A Agência Nacional de Vigilância Sanitária (Anvisa) emitiu um novo alerta de farmacovigilância para reforçar os riscos associados ao uso inadequado de medicamentos agonistas do receptor GLP-1, classe que inclui substâncias como dulaglutida, liraglutida, semaglutida e tirzepatida. Embora esses riscos já constem nas bulas aprovadas no Brasil, o aumento de notificações de eventos adversos no cenário nacional e internacional motivou o reforço das orientações de segurança.
Popularmente conhecidos como “canetas emagrecedoras”, esses medicamentos devem ser utilizados exclusivamente conforme as indicações aprovadas em bula, sempre com prescrição médica e acompanhamento de profissional de saúde habilitado. A Anvisa destaca que o monitoramento clínico é essencial devido ao risco de eventos adversos graves, como a pancreatite aguda, que pode evoluir para formas necrotizantes e até fatais.
Apesar do alerta, a Agência esclarece que não houve alteração na relação entre risco e eficácia desses medicamentos. Segundo a Anvisa, os benefícios terapêuticos continuam superando os riscos, desde que o uso ocorra de acordo com as indicações e modos de administração aprovados.

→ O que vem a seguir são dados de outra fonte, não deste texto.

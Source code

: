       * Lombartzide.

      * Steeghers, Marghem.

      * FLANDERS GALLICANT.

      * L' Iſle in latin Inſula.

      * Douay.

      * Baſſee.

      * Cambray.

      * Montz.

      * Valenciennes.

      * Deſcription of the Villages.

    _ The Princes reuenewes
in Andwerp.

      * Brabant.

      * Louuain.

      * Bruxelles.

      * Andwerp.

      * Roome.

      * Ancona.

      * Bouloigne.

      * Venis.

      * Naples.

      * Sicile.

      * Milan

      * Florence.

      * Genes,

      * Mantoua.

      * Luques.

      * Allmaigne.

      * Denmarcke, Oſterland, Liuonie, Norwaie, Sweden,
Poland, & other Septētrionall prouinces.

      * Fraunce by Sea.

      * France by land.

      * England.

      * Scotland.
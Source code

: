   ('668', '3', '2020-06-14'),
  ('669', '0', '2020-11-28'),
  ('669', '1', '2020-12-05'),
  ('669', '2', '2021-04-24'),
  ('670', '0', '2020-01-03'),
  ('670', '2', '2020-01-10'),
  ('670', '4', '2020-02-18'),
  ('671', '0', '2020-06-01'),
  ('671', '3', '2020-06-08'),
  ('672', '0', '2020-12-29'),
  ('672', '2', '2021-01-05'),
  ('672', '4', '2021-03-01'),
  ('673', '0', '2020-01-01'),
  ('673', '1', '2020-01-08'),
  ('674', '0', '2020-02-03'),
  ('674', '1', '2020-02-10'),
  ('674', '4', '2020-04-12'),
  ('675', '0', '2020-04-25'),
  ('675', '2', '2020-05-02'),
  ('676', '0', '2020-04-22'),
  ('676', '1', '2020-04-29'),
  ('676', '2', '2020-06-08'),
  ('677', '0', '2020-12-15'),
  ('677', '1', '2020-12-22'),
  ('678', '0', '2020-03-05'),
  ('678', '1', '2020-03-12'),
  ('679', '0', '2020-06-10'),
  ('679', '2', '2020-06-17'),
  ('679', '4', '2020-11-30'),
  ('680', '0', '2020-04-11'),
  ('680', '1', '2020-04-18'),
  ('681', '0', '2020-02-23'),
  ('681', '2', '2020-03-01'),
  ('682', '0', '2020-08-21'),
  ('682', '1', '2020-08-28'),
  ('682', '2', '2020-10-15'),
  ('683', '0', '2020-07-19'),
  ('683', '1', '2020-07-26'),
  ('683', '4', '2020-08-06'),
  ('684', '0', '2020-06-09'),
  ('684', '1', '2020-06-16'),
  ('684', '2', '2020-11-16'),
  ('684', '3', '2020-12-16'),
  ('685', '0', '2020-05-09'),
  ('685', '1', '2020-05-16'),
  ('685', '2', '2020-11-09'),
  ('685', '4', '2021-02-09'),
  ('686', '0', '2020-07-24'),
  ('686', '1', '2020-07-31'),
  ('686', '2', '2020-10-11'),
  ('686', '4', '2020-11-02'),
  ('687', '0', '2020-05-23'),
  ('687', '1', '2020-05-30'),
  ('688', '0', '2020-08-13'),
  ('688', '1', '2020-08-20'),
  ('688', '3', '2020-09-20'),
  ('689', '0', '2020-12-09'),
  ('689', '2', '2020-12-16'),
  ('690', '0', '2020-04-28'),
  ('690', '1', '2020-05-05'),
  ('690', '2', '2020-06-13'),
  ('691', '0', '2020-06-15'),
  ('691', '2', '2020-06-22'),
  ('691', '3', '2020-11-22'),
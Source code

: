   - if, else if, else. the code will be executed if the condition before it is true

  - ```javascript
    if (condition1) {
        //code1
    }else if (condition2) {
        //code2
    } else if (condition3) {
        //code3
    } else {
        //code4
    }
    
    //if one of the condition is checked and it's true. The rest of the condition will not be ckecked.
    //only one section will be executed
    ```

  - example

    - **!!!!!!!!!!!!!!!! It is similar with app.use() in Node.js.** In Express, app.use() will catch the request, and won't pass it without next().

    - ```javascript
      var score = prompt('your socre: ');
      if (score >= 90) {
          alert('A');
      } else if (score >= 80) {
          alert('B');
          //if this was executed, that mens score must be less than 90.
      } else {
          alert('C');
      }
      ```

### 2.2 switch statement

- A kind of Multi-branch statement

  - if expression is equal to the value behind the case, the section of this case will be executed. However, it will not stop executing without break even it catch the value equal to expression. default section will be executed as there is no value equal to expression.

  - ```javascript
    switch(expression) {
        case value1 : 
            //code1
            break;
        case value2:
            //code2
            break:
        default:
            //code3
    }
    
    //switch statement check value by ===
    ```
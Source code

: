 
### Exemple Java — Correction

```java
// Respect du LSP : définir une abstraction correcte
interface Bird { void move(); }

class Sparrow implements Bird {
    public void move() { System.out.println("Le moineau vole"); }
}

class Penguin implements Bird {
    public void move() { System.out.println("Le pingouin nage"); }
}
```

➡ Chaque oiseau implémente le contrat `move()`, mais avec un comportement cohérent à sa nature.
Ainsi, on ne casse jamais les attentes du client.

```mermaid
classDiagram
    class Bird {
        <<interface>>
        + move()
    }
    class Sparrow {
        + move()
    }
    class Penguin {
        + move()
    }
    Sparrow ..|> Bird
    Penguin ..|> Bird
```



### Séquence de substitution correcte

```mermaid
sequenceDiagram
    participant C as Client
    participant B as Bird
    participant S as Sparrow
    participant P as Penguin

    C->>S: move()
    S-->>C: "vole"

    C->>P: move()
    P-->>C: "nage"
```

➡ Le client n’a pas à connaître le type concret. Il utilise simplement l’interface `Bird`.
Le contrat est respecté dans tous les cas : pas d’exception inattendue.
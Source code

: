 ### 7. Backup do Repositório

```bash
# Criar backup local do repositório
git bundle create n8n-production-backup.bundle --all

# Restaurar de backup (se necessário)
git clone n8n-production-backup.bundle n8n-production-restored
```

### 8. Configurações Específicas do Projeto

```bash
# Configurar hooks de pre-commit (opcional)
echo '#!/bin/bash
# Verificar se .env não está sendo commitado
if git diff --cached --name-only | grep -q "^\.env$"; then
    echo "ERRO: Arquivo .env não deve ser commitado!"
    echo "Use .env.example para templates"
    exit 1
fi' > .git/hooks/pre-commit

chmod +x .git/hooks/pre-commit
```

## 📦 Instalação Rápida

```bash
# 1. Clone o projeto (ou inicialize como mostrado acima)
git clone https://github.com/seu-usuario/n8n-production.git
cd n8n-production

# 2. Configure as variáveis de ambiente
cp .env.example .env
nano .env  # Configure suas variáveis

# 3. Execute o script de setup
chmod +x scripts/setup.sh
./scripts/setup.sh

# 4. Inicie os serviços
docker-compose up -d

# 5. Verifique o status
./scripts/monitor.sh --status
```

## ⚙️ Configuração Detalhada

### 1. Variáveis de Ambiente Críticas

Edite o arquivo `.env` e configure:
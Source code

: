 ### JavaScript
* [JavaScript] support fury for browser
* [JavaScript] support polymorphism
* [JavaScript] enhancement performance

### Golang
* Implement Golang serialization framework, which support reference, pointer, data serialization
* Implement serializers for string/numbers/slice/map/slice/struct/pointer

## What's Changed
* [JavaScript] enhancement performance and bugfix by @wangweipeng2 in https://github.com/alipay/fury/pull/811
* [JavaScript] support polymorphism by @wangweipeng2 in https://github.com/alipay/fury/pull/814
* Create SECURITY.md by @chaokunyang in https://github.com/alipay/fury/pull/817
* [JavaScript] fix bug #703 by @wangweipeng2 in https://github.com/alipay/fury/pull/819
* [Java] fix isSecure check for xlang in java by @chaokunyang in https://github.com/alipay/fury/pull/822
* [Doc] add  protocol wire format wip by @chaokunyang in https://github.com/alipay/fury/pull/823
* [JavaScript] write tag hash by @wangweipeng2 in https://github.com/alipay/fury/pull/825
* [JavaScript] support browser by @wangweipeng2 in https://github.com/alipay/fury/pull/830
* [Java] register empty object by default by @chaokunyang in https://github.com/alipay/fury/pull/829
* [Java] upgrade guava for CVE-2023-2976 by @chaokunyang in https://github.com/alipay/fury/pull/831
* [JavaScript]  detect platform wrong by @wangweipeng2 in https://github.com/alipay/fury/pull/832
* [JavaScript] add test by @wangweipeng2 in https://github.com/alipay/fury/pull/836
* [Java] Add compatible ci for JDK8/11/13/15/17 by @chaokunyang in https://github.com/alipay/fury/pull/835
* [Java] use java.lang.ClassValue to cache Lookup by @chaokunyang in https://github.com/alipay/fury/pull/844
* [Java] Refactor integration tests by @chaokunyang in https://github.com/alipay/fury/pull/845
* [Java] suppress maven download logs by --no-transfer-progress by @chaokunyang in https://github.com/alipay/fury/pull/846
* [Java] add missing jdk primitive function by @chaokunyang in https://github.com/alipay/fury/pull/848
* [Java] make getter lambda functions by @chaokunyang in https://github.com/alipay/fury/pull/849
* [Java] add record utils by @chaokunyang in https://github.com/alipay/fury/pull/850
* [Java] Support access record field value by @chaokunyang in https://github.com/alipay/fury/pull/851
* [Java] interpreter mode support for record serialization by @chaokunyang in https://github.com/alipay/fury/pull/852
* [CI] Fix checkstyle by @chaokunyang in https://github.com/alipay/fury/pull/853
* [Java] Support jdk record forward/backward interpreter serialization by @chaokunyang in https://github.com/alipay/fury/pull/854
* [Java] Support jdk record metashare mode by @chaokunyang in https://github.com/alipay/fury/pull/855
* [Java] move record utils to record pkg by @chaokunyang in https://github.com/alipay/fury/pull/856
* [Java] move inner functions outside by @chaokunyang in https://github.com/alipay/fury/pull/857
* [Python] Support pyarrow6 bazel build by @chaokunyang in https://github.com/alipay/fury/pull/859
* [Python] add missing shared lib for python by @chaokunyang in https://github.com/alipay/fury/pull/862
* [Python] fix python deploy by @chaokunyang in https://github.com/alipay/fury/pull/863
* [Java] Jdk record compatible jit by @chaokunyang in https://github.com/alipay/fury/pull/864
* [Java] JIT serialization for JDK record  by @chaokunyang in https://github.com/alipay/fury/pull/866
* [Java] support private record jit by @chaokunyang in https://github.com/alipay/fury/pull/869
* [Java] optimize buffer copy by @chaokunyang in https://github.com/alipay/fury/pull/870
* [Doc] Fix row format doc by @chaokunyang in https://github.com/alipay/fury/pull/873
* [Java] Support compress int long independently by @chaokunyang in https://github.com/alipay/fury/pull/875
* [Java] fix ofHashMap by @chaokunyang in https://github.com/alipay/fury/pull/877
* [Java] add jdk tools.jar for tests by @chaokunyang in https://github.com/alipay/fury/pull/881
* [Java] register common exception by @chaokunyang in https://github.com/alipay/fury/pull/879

Dados internacionais reforçam a preocupação. A autoridade reguladora do Reino Unido (MHRA) informou que, entre 2007 e outubro de 2025, foram registradas 1.296 notificações de pancreatite associadas ao uso desses medicamentos, incluindo 19 óbitos. No Brasil, entre 2020 e 7 de dezembro de 2025, foram contabilizadas 145 notificações de suspeitas de eventos adversos e seis casos com desfecho suspeito de óbito.
Esse cenário levou a Anvisa a adotar medidas mais rigorosas. Em junho de 2025, a Agência determinou que farmácias e drogarias passassem a reter a receita desses medicamentos, conforme a RDC nº 973/2025 e a Instrução Normativa nº 360/2025. Desde então, a prescrição passou a ser feita em duas vias, e a venda só é permitida mediante retenção da receita, procedimento semelhante ao adotado para antibióticos. As receitas têm validade de até 90 dias a partir da data de emissão.
Segundo a Anvisa, a decisão teve como principal objetivo proteger a saúde da população brasileira, diante do elevado número de eventos adversos associados ao uso fora das indicações aprovadas, especialmente para emagrecimento sem necessidade clínica. O uso indiscriminado, de acordo com a Agência, aumenta significativamente o risco de efeitos adversos e pode dificultar o diagnóstico precoce de complicações graves.
A orientação é para que usuários desses medicamentos procurem atendimento médico imediato ao apresentarem dor abdominal intensa e persistente, que pode irradiar para as costas e vir acompanhada de náuseas e vômitos — sintomas sugestivos de pancreatite. Nesses casos, os profissionais de saúde devem interromper o tratamento ao suspeitar da reação e não retomá-lo se o diagnóstico for confirmado.
A Anvisa também reforça a importância da notificação de eventos adversos por meio do sistema VigiMed, ferramenta fundamental para o monitoramento contínuo da segurança desses medicamentos, que estão há pouco mais de cinco anos disponíveis no mercado brasileiro.
Histórico regulatório
Nos últimos anos, a Agência já havia emitido outros alertas relacionados aos agonistas do receptor GLP-1. Entre eles, riscos de aspiração durante procedimentos anestésicos, em 2024, e a identificação de uma perda de visão rara associada à semaglutida, em 2025. Os alertas demonstram, segundo a Anvisa, o acompanhamento permanente da segurança dessa classe terapêutica.